== Segment start ==
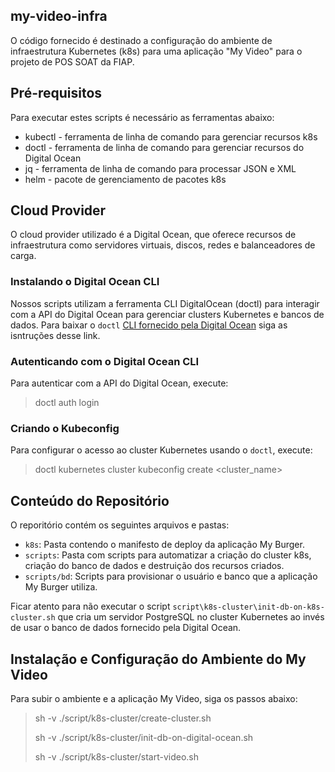 my-video-infra
---

O código fornecido é destinado a configuração do ambiente de
infraestrutura Kubernetes (k8s) para uma aplicação "My Video"
para o projeto de POS SOAT da FIAP.

## Pré-requisitos

Para executar estes scripts é necessário as ferramentas abaixo:
- kubectl - ferramenta de linha de comando para gerenciar recursos k8s
- doctl - ferramenta de linha de comando para gerenciar recursos do Digital Ocean
- jq - ferramenta de linha de comando para processar JSON e XML
- helm - pacote de gerenciamento de pacotes k8s

## Cloud Provider

O cloud provider utilizado é a Digital Ocean, que oferece recursos
de infraestrutura como servidores virtuais, discos, redes e
balanceadores de carga.

### Instalando o Digital Ocean CLI

Nossos scripts utilizam a ferramenta CLI DigitalOcean (doctl) para
interagir com a API do Digital Ocean para gerenciar clusters 
Kubernetes e bancos de dados. Para baixar o `doctl` [CLI fornecido pela Digital Ocean](https://docs.digitalocean.com/reference/doctl/how-to/install/) siga as isntruções desse link.

### Autenticando com o Digital Ocean CLI

Para autenticar com a API do Digital Ocean, execute:
> doctl auth login

### Criando o Kubeconfig

Para configurar o acesso ao cluster Kubernetes usando o `doctl`, execute:
> doctl kubernetes cluster kubeconfig create <cluster_name>

## Conteúdo do Repositório

O reporitório contém os seguintes arquivos e pastas:
- `k8s`: Pasta contendo o manifesto de deploy da aplicação My Burger.
- `scripts`: Pasta com scripts para automatizar a criação do cluster k8s, criação do banco de dados e destruição dos recursos criados.
- `scripts/bd`: Scripts para provisionar o usuário e banco que a aplicação My Burger utiliza.

Ficar atento para não executar o script `script\k8s-cluster\init-db-on-k8s-cluster.sh` que cria um servidor PostgreSQL no cluster Kubernetes ao invés de usar o banco de dados fornecido pela Digital Ocean.

## Instalação e Configuração do Ambiente do My Video

Para subir o ambiente e a aplicação My Video, siga os passos abaixo:
> sh -v ./script/k8s-cluster/create-cluster.sh
> 
> sh -v ./script/k8s-cluster/init-db-on-digital-ocean.sh
>
> sh -v ./script/k8s-cluster/start-video.sh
== Segment end ==
* Activity
In the listing above, locate the line containing "O cloud provider" and the line containing "interagir com a". Transcribe those two lines and everything between them, exactly as written.

* Answer box
O cloud provider utilizado é a Digital Ocean, que oferece recursos
de infraestrutura como servidores virtuais, discos, redes e
balanceadores de carga.

### Instalando o Digital Ocean CLI

Nossos scripts utilizam a ferramenta CLI DigitalOcean (doctl) para
interagir com a API do Digital Ocean para gerenciar clusters 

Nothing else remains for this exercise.